--- DATASET EXTRACT ---

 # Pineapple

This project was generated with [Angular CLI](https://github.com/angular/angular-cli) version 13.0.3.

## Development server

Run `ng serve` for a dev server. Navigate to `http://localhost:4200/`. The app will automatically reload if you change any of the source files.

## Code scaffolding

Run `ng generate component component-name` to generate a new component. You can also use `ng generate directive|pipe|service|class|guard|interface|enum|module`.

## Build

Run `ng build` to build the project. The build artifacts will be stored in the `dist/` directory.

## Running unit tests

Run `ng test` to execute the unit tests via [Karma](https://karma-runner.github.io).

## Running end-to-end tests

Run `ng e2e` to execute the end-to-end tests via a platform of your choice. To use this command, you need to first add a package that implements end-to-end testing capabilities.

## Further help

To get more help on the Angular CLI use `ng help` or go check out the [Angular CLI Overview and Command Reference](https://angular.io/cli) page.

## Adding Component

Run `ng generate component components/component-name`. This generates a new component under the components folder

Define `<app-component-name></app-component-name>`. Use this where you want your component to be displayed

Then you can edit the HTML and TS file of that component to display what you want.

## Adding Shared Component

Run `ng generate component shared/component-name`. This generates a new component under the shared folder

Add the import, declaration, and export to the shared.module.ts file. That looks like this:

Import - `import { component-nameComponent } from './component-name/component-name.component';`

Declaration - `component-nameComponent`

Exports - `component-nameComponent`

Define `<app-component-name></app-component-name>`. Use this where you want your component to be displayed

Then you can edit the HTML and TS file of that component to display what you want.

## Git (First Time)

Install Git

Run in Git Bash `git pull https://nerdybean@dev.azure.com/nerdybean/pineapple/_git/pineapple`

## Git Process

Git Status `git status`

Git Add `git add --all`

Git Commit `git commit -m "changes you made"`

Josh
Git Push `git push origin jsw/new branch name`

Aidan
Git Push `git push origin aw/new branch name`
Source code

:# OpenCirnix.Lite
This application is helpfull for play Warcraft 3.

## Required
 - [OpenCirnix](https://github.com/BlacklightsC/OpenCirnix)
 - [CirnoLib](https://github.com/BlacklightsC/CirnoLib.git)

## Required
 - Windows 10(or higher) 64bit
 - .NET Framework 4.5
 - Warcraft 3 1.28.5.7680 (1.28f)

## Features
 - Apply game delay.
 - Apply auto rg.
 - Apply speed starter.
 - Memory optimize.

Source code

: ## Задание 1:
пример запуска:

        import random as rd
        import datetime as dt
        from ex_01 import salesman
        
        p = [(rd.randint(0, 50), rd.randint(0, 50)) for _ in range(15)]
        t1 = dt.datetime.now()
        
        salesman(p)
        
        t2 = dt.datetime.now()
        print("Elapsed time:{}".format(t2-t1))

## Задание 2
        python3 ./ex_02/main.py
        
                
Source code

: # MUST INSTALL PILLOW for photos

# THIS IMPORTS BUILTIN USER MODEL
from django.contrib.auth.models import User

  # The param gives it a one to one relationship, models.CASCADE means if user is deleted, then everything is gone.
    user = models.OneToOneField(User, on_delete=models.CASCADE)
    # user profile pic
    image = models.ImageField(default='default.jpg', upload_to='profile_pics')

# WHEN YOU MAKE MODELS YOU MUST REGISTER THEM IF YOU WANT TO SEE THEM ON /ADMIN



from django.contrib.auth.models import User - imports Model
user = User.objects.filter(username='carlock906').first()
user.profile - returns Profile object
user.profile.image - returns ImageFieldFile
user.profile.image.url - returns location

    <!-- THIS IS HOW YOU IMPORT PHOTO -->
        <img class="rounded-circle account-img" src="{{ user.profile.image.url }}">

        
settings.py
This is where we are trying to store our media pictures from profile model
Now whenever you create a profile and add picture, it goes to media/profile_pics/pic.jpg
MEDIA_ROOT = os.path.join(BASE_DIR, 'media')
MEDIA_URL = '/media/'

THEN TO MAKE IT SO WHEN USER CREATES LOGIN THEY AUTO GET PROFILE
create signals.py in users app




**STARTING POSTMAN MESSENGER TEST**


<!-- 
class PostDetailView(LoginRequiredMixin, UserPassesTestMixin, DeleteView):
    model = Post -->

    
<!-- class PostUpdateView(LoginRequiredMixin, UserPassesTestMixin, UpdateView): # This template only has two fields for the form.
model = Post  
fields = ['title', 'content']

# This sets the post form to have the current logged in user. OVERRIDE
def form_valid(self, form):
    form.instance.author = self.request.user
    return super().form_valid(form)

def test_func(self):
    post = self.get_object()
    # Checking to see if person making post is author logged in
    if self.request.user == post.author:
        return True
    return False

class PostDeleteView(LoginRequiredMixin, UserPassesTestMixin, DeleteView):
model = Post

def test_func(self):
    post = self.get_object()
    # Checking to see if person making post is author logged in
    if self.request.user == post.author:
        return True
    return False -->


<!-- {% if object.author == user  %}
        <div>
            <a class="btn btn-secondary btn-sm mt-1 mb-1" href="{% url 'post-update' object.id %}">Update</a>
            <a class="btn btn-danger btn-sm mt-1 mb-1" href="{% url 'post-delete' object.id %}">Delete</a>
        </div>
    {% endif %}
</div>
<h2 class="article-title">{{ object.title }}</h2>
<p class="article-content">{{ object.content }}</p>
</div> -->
--
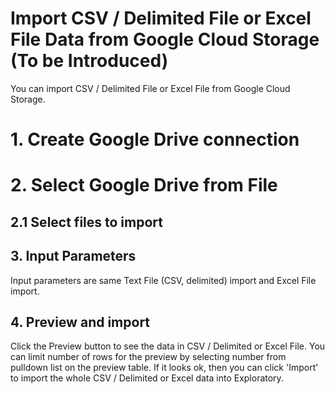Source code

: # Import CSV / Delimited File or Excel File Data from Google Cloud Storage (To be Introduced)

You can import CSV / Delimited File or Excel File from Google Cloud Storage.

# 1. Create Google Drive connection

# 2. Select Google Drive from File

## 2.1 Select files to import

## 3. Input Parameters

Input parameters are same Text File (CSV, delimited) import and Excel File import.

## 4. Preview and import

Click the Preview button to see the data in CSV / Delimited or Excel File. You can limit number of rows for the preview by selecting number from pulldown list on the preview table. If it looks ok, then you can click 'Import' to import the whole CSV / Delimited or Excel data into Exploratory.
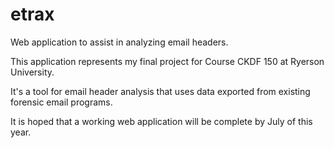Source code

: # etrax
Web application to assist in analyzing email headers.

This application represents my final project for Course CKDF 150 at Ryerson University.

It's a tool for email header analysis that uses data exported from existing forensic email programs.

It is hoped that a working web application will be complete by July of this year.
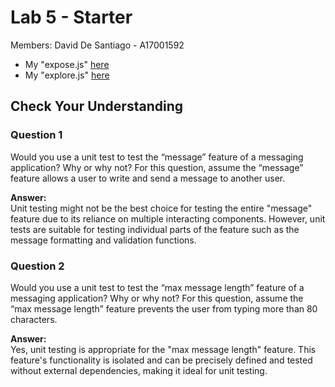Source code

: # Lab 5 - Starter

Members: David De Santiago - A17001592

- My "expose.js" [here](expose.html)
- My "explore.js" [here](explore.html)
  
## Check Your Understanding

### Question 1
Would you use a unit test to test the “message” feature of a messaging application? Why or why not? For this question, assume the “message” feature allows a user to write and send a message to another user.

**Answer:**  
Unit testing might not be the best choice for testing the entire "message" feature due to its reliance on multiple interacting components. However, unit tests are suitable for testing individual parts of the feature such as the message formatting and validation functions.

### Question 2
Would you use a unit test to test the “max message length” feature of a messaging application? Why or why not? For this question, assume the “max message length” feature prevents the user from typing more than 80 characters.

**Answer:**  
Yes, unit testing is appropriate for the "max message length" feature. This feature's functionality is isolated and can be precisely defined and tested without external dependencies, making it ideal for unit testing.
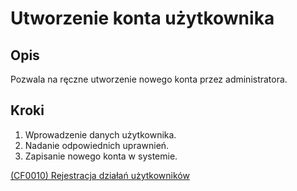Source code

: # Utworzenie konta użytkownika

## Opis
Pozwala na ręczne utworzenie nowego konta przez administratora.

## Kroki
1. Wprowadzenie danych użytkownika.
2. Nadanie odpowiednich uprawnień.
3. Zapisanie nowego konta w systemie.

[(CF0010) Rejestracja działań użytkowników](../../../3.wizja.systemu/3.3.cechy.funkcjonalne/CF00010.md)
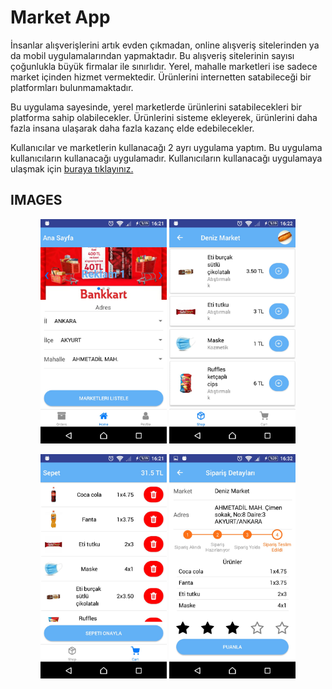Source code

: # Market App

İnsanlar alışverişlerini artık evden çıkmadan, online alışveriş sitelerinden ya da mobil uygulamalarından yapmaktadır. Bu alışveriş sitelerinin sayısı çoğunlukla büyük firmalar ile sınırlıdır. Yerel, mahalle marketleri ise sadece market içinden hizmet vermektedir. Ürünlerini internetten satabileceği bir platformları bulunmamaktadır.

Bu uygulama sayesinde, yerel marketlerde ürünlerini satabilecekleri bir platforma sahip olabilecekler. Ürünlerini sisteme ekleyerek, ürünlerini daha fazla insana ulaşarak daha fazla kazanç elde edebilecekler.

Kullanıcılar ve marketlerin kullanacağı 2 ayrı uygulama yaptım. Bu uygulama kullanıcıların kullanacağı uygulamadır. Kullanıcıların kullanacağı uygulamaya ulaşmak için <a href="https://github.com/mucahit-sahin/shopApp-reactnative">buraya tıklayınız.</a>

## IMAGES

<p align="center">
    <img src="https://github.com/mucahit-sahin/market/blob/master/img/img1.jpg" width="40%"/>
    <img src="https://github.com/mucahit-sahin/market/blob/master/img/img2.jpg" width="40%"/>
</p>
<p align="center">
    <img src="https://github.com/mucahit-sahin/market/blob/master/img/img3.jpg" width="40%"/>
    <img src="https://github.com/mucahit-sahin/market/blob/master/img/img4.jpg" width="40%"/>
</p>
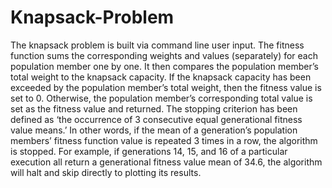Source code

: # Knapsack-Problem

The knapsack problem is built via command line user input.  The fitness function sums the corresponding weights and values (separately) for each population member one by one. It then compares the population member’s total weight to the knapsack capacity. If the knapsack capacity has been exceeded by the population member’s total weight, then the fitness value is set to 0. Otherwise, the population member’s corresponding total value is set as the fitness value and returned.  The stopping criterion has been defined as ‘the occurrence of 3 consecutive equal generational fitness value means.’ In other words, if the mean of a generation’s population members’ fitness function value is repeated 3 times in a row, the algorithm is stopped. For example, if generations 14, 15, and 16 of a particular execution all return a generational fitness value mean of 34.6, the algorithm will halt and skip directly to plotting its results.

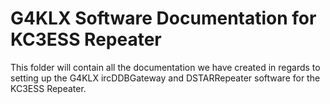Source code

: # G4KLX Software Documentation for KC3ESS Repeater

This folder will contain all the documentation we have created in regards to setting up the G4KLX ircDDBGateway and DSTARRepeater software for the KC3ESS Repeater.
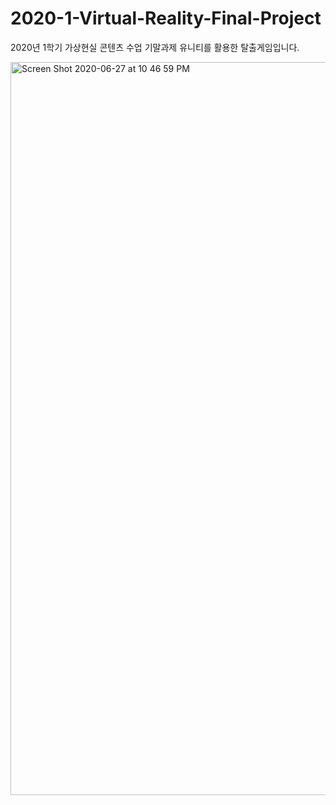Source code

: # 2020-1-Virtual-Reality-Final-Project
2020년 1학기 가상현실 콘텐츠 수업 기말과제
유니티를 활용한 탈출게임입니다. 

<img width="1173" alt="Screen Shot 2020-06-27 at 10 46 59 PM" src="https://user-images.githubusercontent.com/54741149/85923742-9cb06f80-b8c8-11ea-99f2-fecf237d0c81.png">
* * *
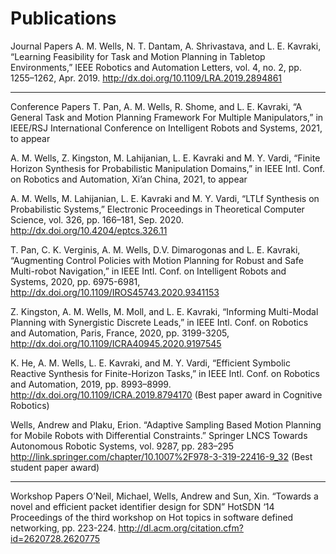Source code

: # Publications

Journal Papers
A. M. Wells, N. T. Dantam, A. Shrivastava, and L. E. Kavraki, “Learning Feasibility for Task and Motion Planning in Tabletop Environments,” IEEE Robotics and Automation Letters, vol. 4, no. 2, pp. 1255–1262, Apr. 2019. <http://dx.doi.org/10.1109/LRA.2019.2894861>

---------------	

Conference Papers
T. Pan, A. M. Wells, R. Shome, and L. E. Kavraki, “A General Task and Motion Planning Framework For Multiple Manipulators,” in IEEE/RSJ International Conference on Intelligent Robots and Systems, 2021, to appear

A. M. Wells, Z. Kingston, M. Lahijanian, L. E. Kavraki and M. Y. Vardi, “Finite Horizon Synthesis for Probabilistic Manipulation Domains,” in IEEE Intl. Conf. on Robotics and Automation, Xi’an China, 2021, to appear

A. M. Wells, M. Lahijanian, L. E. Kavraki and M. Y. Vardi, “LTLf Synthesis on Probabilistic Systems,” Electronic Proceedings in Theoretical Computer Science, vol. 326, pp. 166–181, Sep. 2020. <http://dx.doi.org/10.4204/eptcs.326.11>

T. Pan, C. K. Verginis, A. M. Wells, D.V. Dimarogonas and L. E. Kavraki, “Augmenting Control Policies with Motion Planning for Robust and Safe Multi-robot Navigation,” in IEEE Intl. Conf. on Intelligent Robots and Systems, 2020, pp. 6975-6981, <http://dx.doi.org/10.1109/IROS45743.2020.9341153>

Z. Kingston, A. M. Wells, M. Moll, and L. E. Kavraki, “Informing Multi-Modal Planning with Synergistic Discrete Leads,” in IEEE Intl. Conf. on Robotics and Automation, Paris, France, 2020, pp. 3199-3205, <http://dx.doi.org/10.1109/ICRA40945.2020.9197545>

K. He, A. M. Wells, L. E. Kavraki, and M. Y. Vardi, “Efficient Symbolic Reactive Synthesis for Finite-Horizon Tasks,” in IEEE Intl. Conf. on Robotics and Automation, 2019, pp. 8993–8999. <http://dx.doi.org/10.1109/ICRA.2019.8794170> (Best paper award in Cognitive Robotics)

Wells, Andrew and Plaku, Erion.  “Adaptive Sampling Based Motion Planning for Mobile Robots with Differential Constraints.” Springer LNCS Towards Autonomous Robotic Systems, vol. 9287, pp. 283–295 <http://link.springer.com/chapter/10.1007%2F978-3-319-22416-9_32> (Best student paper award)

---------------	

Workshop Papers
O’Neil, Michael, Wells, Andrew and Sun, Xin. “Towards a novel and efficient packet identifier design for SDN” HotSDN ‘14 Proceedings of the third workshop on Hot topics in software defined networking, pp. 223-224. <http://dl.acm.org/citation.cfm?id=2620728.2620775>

--- PROBLEM ---
In the listing above, find the line with "This project was" and the line with "Install Git", then print exactly those lines and every line between them.

--- RESULT OF THE TASK ---
This project was generated with [Angular CLI](https://github.com/angular/angular-cli) version 13.0.3.

## Development server

Run `ng serve` for a dev server. Navigate to `http://localhost:4200/`. The app will automatically reload if you change any of the source files.

## Code scaffolding

Run `ng generate component component-name` to generate a new component. You can also use `ng generate directive|pipe|service|class|guard|interface|enum|module`.

## Build

Run `ng build` to build the project. The build artifacts will be stored in the `dist/` directory.

## Running unit tests

Run `ng test` to execute the unit tests via [Karma](https://karma-runner.github.io).

## Running end-to-end tests

Run `ng e2e` to execute the end-to-end tests via a platform of your choice. To use this command, you need to first add a package that implements end-to-end testing capabilities.

## Further help

To get more help on the Angular CLI use `ng help` or go check out the [Angular CLI Overview and Command Reference](https://angular.io/cli) page.

## Adding Component

Run `ng generate component components/component-name`. This generates a new component under the components folder

Define `<app-component-name></app-component-name>`. Use this where you want your component to be displayed

Then you can edit the HTML and TS file of that component to display what you want.

## Adding Shared Component

Run `ng generate component shared/component-name`. This generates a new component under the shared folder

Add the import, declaration, and export to the shared.module.ts file. That looks like this:

Import - `import { component-nameComponent } from './component-name/component-name.component';`

Declaration - `component-nameComponent`

Exports - `component-nameComponent`

Define `<app-component-name></app-component-name>`. Use this where you want your component to be displayed

Then you can edit the HTML and TS file of that component to display what you want.

## Git (First Time)

Install Git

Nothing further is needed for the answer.